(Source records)
- Opening Delimiter -

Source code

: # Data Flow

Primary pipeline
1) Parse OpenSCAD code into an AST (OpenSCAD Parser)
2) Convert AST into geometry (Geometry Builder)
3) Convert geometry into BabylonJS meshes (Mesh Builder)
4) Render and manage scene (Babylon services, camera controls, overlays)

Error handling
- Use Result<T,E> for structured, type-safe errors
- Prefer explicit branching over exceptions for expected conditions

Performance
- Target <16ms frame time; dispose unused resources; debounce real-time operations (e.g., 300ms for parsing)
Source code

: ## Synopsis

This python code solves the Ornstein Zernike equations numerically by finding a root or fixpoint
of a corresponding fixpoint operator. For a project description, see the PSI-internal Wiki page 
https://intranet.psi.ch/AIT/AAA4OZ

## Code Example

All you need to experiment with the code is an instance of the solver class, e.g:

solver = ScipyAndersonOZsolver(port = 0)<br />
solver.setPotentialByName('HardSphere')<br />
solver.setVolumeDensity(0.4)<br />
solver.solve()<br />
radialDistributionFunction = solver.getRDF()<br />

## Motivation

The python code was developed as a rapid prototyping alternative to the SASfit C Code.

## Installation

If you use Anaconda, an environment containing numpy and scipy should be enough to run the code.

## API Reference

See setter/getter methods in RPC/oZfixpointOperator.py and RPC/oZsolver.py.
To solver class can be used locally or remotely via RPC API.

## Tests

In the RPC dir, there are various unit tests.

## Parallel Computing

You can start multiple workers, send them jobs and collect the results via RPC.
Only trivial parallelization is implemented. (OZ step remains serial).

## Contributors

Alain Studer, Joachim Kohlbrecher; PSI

- Closing Delimiter -
- Opening Delimiter -

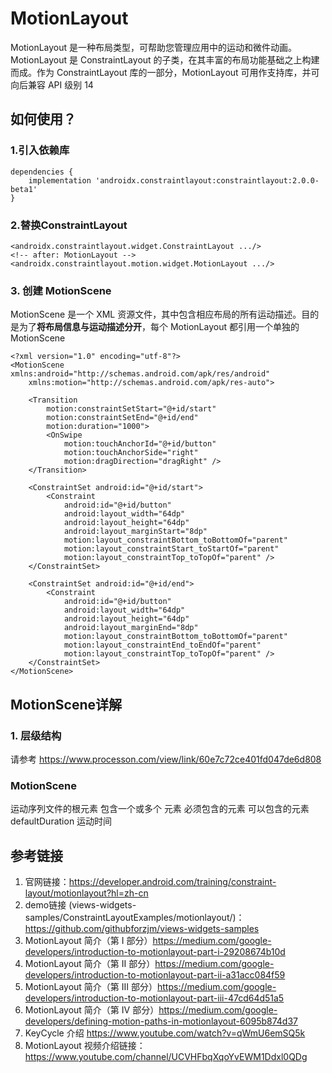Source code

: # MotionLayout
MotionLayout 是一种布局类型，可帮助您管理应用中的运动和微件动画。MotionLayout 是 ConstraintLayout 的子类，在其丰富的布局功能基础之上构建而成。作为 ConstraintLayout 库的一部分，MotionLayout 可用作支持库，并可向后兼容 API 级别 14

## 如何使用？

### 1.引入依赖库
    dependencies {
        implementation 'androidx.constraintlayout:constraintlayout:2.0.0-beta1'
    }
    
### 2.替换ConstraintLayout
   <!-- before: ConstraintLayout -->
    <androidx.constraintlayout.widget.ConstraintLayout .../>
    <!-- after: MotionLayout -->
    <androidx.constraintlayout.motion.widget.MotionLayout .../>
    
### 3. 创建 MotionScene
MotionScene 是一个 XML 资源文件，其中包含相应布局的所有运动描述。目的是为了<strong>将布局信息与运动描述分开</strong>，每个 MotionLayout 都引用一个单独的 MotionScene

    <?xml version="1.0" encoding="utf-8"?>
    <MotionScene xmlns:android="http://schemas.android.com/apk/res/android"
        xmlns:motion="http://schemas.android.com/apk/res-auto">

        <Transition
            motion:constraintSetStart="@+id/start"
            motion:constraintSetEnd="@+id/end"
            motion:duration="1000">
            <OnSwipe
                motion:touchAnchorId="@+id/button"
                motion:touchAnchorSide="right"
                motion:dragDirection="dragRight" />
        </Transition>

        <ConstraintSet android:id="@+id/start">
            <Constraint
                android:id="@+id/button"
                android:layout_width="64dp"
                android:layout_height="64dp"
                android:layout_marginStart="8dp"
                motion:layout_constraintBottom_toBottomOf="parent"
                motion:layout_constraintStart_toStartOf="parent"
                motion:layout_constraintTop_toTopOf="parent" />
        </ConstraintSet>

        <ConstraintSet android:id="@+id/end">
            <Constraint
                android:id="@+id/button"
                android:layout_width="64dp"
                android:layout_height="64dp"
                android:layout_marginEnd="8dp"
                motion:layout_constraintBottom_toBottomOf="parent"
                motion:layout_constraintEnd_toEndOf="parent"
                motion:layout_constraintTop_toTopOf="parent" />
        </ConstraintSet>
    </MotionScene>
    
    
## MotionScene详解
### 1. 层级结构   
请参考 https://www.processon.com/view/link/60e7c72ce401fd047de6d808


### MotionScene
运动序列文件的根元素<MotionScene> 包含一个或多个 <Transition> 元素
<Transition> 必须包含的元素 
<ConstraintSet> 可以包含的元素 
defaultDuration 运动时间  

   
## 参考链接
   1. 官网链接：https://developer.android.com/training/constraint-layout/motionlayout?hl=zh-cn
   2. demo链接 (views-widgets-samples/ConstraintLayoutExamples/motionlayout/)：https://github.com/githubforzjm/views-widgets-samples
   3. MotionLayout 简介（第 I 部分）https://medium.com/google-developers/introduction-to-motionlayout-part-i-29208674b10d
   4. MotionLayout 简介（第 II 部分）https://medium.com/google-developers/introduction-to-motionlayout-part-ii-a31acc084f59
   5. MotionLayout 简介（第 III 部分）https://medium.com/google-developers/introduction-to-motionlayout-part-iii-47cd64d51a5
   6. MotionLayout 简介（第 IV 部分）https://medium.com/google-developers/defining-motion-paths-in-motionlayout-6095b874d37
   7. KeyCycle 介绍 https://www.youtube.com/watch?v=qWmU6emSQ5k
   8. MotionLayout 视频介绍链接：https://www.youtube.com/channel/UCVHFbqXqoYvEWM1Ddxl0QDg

- Closing Delimiter -
- Opening Delimiter -

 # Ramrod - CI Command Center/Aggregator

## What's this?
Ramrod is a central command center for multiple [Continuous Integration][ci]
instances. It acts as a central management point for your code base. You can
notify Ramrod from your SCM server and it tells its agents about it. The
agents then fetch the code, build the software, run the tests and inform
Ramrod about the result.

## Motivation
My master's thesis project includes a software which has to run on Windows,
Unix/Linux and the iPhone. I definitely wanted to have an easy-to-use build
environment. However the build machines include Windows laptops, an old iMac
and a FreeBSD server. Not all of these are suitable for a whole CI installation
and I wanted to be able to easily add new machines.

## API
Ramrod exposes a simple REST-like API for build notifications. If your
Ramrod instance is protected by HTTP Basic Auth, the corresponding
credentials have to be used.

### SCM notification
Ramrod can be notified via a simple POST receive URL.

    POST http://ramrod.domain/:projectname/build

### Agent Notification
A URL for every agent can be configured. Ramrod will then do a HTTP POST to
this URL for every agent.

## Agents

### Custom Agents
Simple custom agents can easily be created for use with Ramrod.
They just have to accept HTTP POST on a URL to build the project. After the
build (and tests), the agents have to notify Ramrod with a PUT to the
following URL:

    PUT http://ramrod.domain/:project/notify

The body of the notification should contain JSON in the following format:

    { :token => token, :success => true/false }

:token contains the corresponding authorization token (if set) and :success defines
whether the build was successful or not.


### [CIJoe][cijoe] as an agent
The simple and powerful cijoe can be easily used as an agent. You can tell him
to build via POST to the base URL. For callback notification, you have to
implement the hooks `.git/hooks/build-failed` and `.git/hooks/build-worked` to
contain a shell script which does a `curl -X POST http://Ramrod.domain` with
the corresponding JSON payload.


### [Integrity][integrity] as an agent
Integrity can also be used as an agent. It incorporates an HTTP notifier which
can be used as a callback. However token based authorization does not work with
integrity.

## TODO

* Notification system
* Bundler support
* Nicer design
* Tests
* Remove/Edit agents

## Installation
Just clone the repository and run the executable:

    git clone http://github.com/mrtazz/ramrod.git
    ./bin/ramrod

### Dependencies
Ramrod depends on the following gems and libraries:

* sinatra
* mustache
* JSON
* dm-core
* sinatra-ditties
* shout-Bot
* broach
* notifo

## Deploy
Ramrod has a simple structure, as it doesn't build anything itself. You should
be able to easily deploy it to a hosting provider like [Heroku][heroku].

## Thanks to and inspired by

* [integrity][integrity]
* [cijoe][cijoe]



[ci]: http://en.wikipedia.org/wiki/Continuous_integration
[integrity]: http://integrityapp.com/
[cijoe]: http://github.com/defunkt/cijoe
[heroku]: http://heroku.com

- Closing Delimiter -

What to work on:
From the entries above, restate word for word the lines from the line containing "Ramrod is a" to the line containing "token, :success =>", both ends included, and nothing more.

Result:
Ramrod is a central command center for multiple [Continuous Integration][ci]
instances. It acts as a central management point for your code base. You can
notify Ramrod from your SCM server and it tells its agents about it. The
agents then fetch the code, build the software, run the tests and inform
Ramrod about the result.

## Motivation
My master's thesis project includes a software which has to run on Windows,
Unix/Linux and the iPhone. I definitely wanted to have an easy-to-use build
environment. However the build machines include Windows laptops, an old iMac
and a FreeBSD server. Not all of these are suitable for a whole CI installation
and I wanted to be able to easily add new machines.

## API
Ramrod exposes a simple REST-like API for build notifications. If your
Ramrod instance is protected by HTTP Basic Auth, the corresponding
credentials have to be used.

### SCM notification
Ramrod can be notified via a simple POST receive URL.

    POST http://ramrod.domain/:projectname/build

### Agent Notification
A URL for every agent can be configured. Ramrod will then do a HTTP POST to
this URL for every agent.

## Agents

### Custom Agents
Simple custom agents can easily be created for use with Ramrod.
They just have to accept HTTP POST on a URL to build the project. After the
build (and tests), the agents have to notify Ramrod with a PUT to the
following URL:

    PUT http://ramrod.domain/:project/notify

The body of the notification should contain JSON in the following format:

    { :token => token, :success => true/false }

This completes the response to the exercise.